In cases where a new drug does not have adequate safety and efficacy established for either IR or ER dosage forms, safety and efficacy trials are required for an ER product. An example of such a case is where an ER product is being developed as the first dosage form of a new drug without prior approval or study of an IR product. As noted below, PK and PK/PD approaches may alleviate the need to conduct all of the usual safety and efficacy studies (i.e., a complete clinical trial program with two clinical efficacy and safety trials) for an ER product when an IR product is already approved.
The general approaches for studying and evaluating ER products are described below:
Demonstration of Safety and Efficacy Primarily based on Clinical Trials
• In general, for drugs where the concentration-response relationships are not established or are unknown, applications for an ER product where an IR product already exists will require the demonstration of the safety and efficacy of the product in the target patient population. In these cases, the PK and biopharmaceutics studies conducted to address the CFR requirements (described in the previous section) while necessary are mostly supportive and are usually for descriptive and labeling purposes.

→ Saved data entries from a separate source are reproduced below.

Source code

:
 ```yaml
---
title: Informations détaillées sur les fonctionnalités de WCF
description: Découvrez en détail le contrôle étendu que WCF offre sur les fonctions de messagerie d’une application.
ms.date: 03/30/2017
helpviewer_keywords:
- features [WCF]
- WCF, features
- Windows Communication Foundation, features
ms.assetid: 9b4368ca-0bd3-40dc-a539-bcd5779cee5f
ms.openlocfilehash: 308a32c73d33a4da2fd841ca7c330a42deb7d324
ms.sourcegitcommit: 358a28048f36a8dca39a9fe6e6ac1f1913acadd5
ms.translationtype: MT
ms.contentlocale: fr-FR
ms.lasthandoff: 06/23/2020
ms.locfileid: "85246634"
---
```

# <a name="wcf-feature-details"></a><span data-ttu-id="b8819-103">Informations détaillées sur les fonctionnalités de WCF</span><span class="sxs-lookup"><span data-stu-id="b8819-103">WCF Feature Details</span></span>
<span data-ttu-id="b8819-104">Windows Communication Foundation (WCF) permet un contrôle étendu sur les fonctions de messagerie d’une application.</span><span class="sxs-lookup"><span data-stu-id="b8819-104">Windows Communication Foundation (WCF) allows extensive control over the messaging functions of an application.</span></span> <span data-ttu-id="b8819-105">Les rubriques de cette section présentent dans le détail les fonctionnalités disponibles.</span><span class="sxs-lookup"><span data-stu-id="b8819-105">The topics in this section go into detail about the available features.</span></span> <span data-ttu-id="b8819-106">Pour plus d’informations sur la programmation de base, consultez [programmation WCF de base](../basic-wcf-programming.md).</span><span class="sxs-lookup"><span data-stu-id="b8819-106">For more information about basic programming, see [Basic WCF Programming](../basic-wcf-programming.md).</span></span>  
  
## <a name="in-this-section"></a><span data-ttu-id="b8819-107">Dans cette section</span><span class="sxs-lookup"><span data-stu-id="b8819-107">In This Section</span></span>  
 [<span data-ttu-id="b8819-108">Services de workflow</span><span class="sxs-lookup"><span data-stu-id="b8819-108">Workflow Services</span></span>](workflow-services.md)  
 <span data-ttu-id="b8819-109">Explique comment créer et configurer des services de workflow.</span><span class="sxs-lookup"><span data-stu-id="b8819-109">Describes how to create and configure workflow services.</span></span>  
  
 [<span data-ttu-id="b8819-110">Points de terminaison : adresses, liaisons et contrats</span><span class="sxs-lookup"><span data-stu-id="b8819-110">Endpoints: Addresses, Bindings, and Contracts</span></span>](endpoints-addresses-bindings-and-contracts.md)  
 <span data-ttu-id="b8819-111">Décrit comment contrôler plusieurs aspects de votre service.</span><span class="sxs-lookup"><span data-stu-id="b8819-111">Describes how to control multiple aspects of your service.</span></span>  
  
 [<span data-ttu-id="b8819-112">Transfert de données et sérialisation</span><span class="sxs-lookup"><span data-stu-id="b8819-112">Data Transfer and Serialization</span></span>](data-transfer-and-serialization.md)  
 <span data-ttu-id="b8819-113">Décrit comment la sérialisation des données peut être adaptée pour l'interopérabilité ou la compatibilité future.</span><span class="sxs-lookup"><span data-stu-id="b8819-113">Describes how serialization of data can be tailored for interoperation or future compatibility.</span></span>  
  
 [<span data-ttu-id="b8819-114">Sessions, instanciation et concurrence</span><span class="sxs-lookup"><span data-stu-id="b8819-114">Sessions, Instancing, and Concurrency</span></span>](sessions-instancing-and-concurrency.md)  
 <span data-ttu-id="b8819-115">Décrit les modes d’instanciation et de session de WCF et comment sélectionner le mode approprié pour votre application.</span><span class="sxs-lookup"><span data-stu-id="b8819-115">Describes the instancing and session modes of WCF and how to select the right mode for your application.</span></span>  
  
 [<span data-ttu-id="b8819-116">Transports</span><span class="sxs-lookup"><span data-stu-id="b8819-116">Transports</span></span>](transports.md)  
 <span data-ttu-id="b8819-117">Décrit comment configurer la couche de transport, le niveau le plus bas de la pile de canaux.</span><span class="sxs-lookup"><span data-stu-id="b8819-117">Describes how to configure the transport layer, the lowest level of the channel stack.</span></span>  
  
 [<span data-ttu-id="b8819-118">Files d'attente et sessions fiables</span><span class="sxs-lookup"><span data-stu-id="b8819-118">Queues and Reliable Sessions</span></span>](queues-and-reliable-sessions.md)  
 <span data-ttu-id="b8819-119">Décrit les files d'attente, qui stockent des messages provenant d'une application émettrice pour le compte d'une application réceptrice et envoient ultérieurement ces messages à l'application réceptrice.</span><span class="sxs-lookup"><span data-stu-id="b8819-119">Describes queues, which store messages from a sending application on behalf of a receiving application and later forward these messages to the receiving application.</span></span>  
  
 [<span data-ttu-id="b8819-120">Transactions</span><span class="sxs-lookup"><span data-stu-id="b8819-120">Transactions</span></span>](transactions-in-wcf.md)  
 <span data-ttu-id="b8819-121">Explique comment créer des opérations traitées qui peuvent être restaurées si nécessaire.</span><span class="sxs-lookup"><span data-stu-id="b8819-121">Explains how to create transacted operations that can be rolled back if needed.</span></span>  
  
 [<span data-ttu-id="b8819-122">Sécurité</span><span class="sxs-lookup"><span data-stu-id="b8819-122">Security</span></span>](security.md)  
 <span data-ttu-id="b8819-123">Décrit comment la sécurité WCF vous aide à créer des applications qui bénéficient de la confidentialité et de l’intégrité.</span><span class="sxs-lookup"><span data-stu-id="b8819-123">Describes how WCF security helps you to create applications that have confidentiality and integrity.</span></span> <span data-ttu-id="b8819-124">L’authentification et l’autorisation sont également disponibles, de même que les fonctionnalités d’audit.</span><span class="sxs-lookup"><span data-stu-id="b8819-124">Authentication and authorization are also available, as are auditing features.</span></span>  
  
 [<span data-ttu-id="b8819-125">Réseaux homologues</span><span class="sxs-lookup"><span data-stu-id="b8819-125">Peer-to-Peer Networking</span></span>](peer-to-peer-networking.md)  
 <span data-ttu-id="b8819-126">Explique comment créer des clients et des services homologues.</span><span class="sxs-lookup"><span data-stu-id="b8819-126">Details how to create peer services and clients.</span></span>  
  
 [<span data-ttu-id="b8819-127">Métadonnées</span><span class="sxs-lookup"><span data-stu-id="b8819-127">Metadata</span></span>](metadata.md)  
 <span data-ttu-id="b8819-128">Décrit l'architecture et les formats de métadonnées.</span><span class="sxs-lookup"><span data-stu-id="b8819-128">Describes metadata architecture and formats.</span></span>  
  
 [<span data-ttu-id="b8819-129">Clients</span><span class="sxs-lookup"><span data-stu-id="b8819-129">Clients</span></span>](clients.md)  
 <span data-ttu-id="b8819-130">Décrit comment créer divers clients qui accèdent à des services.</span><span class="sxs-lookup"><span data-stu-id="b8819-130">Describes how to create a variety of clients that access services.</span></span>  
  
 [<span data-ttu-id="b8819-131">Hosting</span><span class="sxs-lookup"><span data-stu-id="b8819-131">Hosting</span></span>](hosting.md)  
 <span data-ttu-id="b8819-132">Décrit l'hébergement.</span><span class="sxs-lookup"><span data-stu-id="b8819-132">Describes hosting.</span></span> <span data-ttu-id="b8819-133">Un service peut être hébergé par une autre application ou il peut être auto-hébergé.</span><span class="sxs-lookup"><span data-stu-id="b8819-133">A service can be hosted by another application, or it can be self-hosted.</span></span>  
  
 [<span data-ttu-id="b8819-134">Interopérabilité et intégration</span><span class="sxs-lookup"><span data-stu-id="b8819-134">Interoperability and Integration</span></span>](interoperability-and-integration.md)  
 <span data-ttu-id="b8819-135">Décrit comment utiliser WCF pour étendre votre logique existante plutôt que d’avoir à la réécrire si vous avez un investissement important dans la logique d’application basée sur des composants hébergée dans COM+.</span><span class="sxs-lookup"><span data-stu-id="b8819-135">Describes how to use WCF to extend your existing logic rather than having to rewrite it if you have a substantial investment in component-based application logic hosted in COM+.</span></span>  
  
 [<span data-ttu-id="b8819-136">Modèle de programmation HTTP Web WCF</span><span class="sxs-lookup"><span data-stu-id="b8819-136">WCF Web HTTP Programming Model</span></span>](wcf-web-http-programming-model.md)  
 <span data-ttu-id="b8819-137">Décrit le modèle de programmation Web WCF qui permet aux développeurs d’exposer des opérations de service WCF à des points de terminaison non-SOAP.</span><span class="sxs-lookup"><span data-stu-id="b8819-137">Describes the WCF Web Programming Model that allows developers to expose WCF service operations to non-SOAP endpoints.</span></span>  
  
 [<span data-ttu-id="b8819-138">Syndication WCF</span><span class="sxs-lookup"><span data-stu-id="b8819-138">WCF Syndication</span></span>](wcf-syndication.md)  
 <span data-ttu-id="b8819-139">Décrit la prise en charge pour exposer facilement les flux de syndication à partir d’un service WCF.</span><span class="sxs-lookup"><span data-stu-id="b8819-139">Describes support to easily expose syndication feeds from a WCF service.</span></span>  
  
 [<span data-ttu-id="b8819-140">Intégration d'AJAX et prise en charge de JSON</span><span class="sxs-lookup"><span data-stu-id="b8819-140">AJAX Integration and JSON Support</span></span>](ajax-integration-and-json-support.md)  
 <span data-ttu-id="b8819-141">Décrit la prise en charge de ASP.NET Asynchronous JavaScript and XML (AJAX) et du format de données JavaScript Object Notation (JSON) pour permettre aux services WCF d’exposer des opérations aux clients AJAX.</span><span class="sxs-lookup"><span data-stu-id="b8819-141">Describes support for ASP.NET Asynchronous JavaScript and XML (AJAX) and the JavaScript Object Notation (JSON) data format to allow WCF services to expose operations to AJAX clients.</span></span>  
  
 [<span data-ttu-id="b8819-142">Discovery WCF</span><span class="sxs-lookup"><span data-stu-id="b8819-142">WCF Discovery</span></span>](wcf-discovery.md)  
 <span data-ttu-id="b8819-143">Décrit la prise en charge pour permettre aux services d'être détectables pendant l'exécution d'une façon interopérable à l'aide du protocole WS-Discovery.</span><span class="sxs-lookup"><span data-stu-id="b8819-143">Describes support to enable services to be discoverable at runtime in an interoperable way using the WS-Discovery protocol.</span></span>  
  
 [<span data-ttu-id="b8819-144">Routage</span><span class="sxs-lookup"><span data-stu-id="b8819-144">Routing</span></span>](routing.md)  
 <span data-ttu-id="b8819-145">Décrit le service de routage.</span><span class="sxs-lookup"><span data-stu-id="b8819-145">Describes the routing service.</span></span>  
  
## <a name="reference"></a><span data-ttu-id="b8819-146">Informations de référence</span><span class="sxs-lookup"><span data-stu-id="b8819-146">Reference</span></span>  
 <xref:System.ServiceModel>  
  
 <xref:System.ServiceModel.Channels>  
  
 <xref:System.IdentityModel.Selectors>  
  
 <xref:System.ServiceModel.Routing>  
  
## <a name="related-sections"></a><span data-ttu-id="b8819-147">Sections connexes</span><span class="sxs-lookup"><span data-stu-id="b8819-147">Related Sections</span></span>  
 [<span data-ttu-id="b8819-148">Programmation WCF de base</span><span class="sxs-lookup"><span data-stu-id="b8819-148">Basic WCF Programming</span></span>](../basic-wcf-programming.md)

These studies may also help in the initial-dose selection.
When a new molecular entity is developed as an ER formulation, additional studies to characterize its clinical pharmacology and ADME characteristics will be necessary.
Demonstration of Safety and Efficacy based on PK, PK/PD, and Supportive Clinical Trials
The FDA "Guidance for Industry—Providing Clinical Evidence of Effectiveness for Human Drug and Biologic Products"  indicates that in certain cases, the clinical efficacy of modified-release dosage forms or different dosage forms can be extrapolated from existing studies, without the need for additional well-controlled clinical trials. This may be possible because other types of data such as PK studies (BA/BE studies) and/or PK/ PD studies allow the application of known effectiveness to the new dosage form.
• "Where blood levels and exposure are not very different, it may be possible to conclude that a new form is effective on the basis of PK data alone."
• "Where blood levels are quite different, if there is a well-understood relationship between blood concentration and response, including an understanding of the time course of that relationship, it may be possible to conclude that the new dosage form is effective on the basis of pharmacokinetic data without an additional clinical efficacy trial."
The types of studies generally necessary in such cases will depend on the existence and nature of exposure-response relationships, and whether a therapeutic window has been established. The following cases provide some general ideas as to what studies and criteria may need to be met.
There is no prior knowledge of a concentration or exposure—response relationship or of a therapeutic window; approval is based solely on plasma profile comparisons and BE comparisons of PK parameters. Generally clinical trial(s) are necessary for approval in the case where there is no exposure-response relationship or a therapeutic window. An approach based solely on pharmacokinetic data with minimum or no information on PK/PD relationships is not generally encouraged. If it is agreed that the approval will be entirely based on PK data (e.g., based on prior knowledge of drug or its extensive use, or another appropriate reason agreed with FDA), bioequivalence between the IR and ER product is required in terms of Cmax, Cminj and AUC at steady state. The overall plasma profile over the ER product's dosage interval must also be quite similar to the IR product's profile over the same time period. Differences in shapes of the plasma profiles may affect the efficacy and safety profiles of the drug. In such cases, the differences in shapes may outweigh findings of BE based on Cmax, Cmin, and AUC. If deviations in the steady-state PK profiles are seen between the ER and IR product regimens, additional PK/PD information or clinical studies may be required.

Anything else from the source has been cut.